Goldacres sprayer tractors have to cope with a wide range of conditions, due to the vast contrasts of the Australian countryside. Soil conditions can vary from rock-hard, sun-baked dirt to muddy, rain-soaked terrain, and temperatures can be intense as well – from zero degrees Celsius in winter to more than 50 degrees during summer.

According to Dinning, Goldacres, the company is the only major tractor manufacturer in Australia using a conventional automatic transmission rather than a hydrostatic drive. The company has been using Allison transmissions in its range of sprayers since 1997. The new Goldacre G8 Sprayer and G10 Spreader have been developed to answer the growing demand for increased capacity because farms are now using more fertiliser and applying it more often.

“In the past farmers would apply around 30 to 40 lbs. of fertilizer per acre and only do it once a year, however these days the standard is more like 100lbs per acre and it is applied at least three times per year,” said Dinning.

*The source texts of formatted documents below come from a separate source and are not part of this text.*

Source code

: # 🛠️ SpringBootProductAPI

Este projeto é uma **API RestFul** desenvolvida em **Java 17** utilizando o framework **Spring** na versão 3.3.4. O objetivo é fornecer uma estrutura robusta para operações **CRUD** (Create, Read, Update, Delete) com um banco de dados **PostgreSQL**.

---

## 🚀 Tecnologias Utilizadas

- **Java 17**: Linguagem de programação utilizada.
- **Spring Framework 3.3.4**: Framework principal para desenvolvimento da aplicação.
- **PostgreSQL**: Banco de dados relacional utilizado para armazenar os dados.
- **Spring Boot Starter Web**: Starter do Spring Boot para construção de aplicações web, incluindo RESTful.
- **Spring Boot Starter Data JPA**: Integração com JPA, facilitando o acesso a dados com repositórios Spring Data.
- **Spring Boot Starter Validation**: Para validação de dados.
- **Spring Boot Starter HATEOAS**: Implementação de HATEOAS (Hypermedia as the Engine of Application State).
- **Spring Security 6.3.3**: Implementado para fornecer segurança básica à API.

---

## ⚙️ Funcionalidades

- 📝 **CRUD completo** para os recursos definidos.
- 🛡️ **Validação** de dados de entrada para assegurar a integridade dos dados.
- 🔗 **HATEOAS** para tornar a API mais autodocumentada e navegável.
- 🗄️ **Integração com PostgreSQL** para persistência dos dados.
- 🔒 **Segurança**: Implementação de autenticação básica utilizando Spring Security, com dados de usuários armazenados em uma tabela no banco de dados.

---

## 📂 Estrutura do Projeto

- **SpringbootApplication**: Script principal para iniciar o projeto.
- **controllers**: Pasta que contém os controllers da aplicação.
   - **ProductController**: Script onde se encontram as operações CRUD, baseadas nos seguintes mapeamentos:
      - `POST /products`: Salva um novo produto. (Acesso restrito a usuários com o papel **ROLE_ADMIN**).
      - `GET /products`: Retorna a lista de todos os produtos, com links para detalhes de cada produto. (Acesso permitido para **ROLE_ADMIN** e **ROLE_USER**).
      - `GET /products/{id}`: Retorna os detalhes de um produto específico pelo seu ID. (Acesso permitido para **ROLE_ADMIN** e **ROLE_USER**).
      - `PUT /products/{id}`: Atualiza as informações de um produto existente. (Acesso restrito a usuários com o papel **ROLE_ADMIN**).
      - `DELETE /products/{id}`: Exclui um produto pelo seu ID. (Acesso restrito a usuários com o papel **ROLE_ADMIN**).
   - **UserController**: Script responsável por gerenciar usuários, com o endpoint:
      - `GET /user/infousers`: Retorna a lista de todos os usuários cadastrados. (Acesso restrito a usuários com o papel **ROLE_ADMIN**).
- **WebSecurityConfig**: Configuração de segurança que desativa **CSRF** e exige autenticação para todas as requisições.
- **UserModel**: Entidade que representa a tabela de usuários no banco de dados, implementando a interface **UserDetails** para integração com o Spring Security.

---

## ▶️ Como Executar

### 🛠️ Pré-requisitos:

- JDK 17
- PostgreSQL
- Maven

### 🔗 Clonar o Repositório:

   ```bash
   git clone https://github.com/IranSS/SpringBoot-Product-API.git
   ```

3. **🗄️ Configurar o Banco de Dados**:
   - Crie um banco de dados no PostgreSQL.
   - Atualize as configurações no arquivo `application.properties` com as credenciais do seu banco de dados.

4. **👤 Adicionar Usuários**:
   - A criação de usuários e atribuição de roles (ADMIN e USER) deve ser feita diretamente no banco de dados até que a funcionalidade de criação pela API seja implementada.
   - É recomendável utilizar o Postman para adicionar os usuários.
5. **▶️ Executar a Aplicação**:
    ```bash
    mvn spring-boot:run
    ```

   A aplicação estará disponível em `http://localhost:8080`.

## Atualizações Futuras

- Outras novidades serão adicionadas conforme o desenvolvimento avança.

This means that farmers are seeking a high bin capacity to reduce the number of times they have to refill the fertilizer or sprayer bins. With higher weight the tractor had to have a lower centre of gravity and more tractive ability to prevent the vehicle getting stuck in soft soil with a large load aboard.

Every time an operator has to refill the fertilizer bins it takes 30 to 40 minutes, so a higher capacity means more efficient operation across a working day. The G10 is fitted with a 13 cubic yard fertilizer spreader while the G8 carries up to 2,100 gallons of liquid fertilizer or agricultural sprays.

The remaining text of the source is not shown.